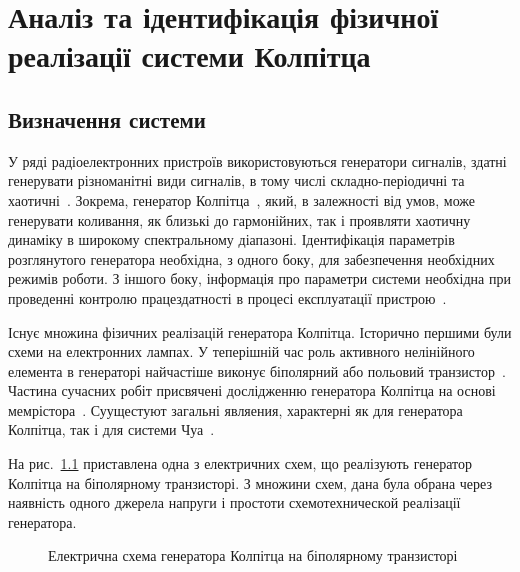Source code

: \chapter{Аналіз та ідентифікація фізичної реалізації системи Колпітца}
\label{atu:ch:colpreal}


\section{Визначення системи}%
\label{atu:s:colp_task}


У ряді радіоелектронних пристроїв використовуються генератори
сигналів, здатні генерувати різноманітні види сигналів, в тому
числі складно-періодичні та хаотичні~\cite{dmitriev_gen_chaos}. Зокрема,
генератор Колпітца~\cite{kennedy_chaos_colpitts,atu_asau21,Kennedy_Colpitts_predicting}, який,
в залежності від умов, може генерувати коливання, як близькі
до гармонійних, так і проявляти хаотичну динаміку в широкому
спектральному діапазоні. Ідентифікація параметрів розглянутого
генератора необхідна, з одного боку, для забезпечення необхідних
режимів роботи. З іншого боку, інформація про параметри системи
необхідна при проведенні контролю працездатності в процесі
експлуатації пристрою~\cite{atu_apir2013}.

Існує множина фізичних реалізацій генератора Колпітца. Історично
першими були схеми на електронних лампах. У теперішній час роль
активного нелінійного елемента в генераторі найчастіше виконує
біполярний або польовий транзистор~\cite{doi:10.1063/1.4705999}. Частина
сучасних робіт присвячені дослідженню генератора Колпітца на
основі мемрістора~\cite{DBLP:journals/corr/WangWQ15}. Суущестуют загальні
являения, характерні як для генератора Колпітца, так і для
системи Чуа~\cite{Kennedy_Colpitts_Chua}.


На рис.~\ref{atu:f:colp_schem} приставлена одна з електричних схем,
що реалізують генератор Колпітца на біполярному транзисторі. З
множини схем, дана була обрана через наявність одного джерела
напруги і простоти схемотехнической реалізації генератора.


\begin{figure}[htb!]
\begin{center}

\end{center}
\caption{Електрична схема генератора Колпітца на біполярному транзисторі}
\label{atu:f:colp_schem}
\end{figure}

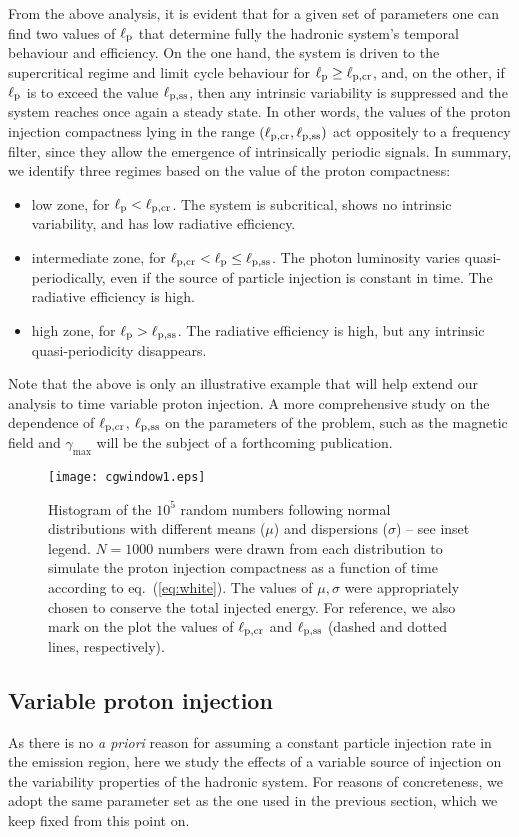\documentclass[fleqn,usenatbib]{mnras}
\newcommand{\lp}{\ell_{\rm p}}
\newcommand{\lpcrss}{\ell_{\rm p, ss}}
\newcommand{\lpcr}{\ell_{\rm p,cr}}
\newcommand{\gmx}{\gamma_{\max}}
\begin{document}
{From the above analysis, it is evident that
for a given set of parameters one can find two values of $\lp$ 
that determine fully the hadronic system's temporal behaviour and efficiency.
On the one hand, the system is driven to the supercritical regime
and limit cycle behaviour for $\lp \ge \lpcr$, and, on the other, if $\lp$ is to exceed the value $\lpcrss$, then any intrinsic variability is suppressed and the system reaches once again a steady state. In other words, the values  of the proton injection compactness lying
in the range $(\lpcr, \lpcrss)$ act oppositely to a frequency filter, since they allow the emergence of  intrinsically periodic signals.
In summary, we identify three regimes based on the value of the proton compactness:
\begin{itemize}
\item low zone, for $\lp < \lpcr$. The system is subcritical, shows no intrinsic variability, and has low radiative efficiency.
\item intermediate zone, for $\lpcr < \lp \le \lpcrss$. The photon luminosity varies quasi-periodically, even if the source of particle injection is constant in time. The radiative efficiency is high. 
\item high zone, for  $\lp > \lpcrss$. The radiative efficiency is high, but any intrinsic quasi-periodicity disappears.
\end{itemize}
Note that the above is only an illustrative example that will help extend our analysis to time variable
proton injection. A more comprehensive study on the dependence of $\lpcr$, $\lpcrss$ 
on the parameters of the problem, such as the magnetic field and $\gmx$ will be the subject of a forthcoming publication.
\begin{figure}
\centering
 \texttt{[image: cgwindow1.eps]}
 \caption{Histogram of the $10^5$ random numbers following normal distributions with different means ($\mu$) and dispersions ($\sigma$) -- see inset legend. $N=1000$ numbers were drawn from each distribution to simulate the proton injection  compactness as a function of time according to eq.~(\ref{eq:white}). The values of $\mu, \sigma$ were appropriately chosen to conserve the total injected
 energy. For reference, we also mark on the plot the values of $\lpcr$ and $\lpcrss$ (dashed and dotted lines, respectively). 
 }
 \label{histo}
\end{figure}
\subsection{Variable proton injection}\label{sec:var}
As there is no {\sl a priori} reason for assuming 
a constant particle injection rate in the emission region, here 
we study the effects of a variable source of injection
on the variability properties of the hadronic system.
For reasons of concreteness,  we adopt the same parameter set as the one used in the previous section, which we keep fixed from this point on.

}
\end{document}
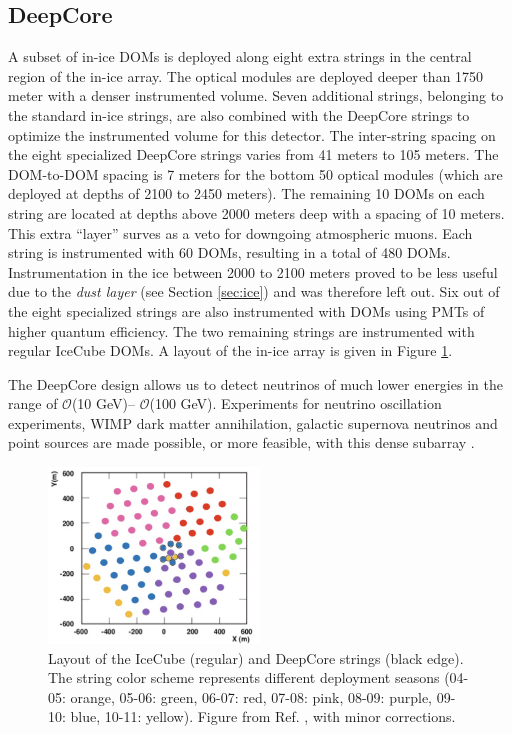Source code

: \subsection{DeepCore}
\label{subsec:DC}
A subset of in-ice DOMs is deployed along eight extra strings in the central region of the in-ice array. The optical modules are deployed deeper than 1750 meter with a denser instrumented volume. Seven additional strings, belonging to the standard in-ice strings, are also combined with the DeepCore strings to optimize the instrumented volume for this detector. The inter-string spacing on the eight specialized DeepCore strings varies from 41 meters to 105 meters. The DOM-to-DOM spacing is 7 meters for the bottom 50 optical modules (which are deployed at depths of 2100 to 2450 meters). The remaining 10 DOMs on each string are located at depths above 2000 meters deep with a spacing of 10 meters. This extra ``layer'' surves as a veto for downgoing atmospheric muons. Each string is instrumented with 60 DOMs, resulting in a total of 480 DOMs. Instrumentation in the ice between 2000 to 2100 meters proved to be less useful due to the \textit{dust layer} (see Section \ref{sec:ice}) and was therefore left out. Six out of the eight specialized strings are also instrumented with DOMs using PMTs of higher quantum efficiency. The two remaining strings are instrumented with regular IceCube DOMs. A layout of the in-ice array is given in Figure \ref{fig:layoutIC}.

The DeepCore design allows us to detect neutrinos of much lower energies in the range of $\mathcal{O}$(10 GeV)– $\mathcal{O}$(100 GeV). Experiments for neutrino oscillation experiments, WIMP dark matter annihilation, galactic supernova neutrinos and point sources are made possible, or more feasible, with this dense subarray \cite{Collaboration:2011ym}.

\begin{figure}[t]
\centering
\includegraphics[width=0.5\textwidth]{chapter5/img/layoutIC.png}
\caption{Layout of the IceCube (regular) and DeepCore strings (black edge). The string color scheme represents different deployment seasons (04-05: orange, 05-06: green, 06-07: red, 07-08: pink, 08-09: purple, 09-10: blue, 10-11: yellow). Figure from Ref. \cite{Choma:2018zbe}, with minor corrections.}
\label{fig:layoutIC}
\end{figure}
===
**Work task**
Search the lines above for the string "реалізації", then show every one that has it.

**Solution for this exercise**
: \chapter{Аналіз та ідентифікація фізичної реалізації системи Колпітца}
напруги і простоти схемотехнической реалізації генератора.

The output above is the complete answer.